Until a stuporous condition is reached or the entire motor area of the brain is profoundly affected,5 the probability of the existence of intent remains. The initial effect of alcohol is the reduction or removal of inhibitions or restraints. But that does not vitiate intent. The loosening of the tongue has been said to disclose a person’s true sentiments — “in vino veritas.” One commentator has noted:

The great majority of moderately to grossly drunk or drugged persons who commit putatively criminal acts are probably aware of what they are doing and the likely consequences. In the case of those who are drunk, alcohol may have diminished their perceptions, released their inhibitions and clouded their reasoning and judgment, but they still have sufficient capacity for the conscious mental processes required by the ordinary definitions of all or most specific mens rea crimes. For example, a person can be quite far gone in drink and still capable of the conscious intent to steal, which is an element of common law larceny. [Murphy, “Has Pennsylvania Found a Satisfactory Intoxication Defense?”, 81 Dich. L. Rev. 199, 208 (1977) (citations omitted)]
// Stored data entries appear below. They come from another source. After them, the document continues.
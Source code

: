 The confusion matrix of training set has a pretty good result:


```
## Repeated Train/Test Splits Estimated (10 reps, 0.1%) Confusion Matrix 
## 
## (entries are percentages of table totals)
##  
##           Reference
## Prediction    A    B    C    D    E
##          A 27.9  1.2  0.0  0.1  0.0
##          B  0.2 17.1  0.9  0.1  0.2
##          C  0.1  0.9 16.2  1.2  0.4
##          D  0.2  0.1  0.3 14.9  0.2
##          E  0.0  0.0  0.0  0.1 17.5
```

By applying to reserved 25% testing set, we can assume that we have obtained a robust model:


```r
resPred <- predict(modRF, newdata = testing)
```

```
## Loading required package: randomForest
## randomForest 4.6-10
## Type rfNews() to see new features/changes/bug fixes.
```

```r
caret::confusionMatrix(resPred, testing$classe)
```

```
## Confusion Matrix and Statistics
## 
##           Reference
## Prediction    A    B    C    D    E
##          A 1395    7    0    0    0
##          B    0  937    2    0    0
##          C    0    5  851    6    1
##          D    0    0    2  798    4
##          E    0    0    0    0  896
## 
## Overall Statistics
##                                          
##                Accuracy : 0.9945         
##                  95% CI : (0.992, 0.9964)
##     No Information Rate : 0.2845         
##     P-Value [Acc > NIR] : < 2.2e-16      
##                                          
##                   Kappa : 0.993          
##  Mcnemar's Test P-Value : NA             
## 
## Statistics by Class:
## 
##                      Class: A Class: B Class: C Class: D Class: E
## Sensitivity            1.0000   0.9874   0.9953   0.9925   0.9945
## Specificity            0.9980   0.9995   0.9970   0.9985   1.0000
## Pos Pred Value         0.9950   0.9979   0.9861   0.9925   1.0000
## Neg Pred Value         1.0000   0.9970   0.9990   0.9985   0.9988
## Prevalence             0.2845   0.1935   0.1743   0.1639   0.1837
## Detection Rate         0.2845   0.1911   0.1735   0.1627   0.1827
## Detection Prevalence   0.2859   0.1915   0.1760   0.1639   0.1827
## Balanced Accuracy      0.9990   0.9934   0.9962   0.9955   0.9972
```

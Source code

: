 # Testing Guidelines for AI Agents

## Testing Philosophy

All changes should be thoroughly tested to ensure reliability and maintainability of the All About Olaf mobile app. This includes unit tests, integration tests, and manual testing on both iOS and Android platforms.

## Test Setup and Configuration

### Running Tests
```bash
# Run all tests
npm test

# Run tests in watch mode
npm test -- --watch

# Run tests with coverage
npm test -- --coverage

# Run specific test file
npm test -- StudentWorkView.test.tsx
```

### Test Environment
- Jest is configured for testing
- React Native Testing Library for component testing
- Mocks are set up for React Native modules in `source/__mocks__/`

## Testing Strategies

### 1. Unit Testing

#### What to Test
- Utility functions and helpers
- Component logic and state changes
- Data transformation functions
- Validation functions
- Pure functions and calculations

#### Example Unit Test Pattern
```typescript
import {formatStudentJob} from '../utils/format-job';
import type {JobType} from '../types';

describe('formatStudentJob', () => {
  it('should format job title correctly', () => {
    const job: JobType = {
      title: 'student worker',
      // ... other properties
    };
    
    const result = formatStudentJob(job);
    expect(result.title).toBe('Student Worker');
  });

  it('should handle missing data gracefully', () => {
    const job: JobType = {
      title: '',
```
*479When a defendant shows that he was comatose and therefore could not have broken and entered into the home or committed some other unlawful activity, such stage of intoxication may be relevant in establishing a general denial. But short of that, voluntary intoxication, other than its employment to disprove premeditation and deliberation in murder, should generally serve as no excuse. In this fashion the opportunities of false claims by defendants may be minimized and misapplication by jurors of the effect of drinking on the defendant’s responsibility eliminated.

The significance of the common law approach to voluntary intoxication should not be overlooked. Our criminal law is grounded in large measure in the common law because of its incorporation by our constitutions and statutes.6 Our first constitution expressly included the common and statutory laws of England. N. J. Const. (1776), par. 22. This incorporated by reference has been retained in subsequent constitutions. N. J. Consi. (1844), Art. X, par. 1; N. J. Const. *480(1947), Art. XI, § I, par. 3. See State v. Young, 77 N. J. 245, 249-250 (1978).

The Legislature has followed this pattern since 1796 by stating that all offenses of an indictable nature at common law that are not expressly provided for by statute are crimes. An Act for the Punishment of Crimes, par. 68, adopted March 18, 1796 (Laws of New Jersey 244, 262 (1821)); N. J. S. A. 2A:85-1. See State v. Bynes, 109 N. J. Super. 105 (App. Div. 1969), aff’d o.b. 55 N. J. 408 (1970).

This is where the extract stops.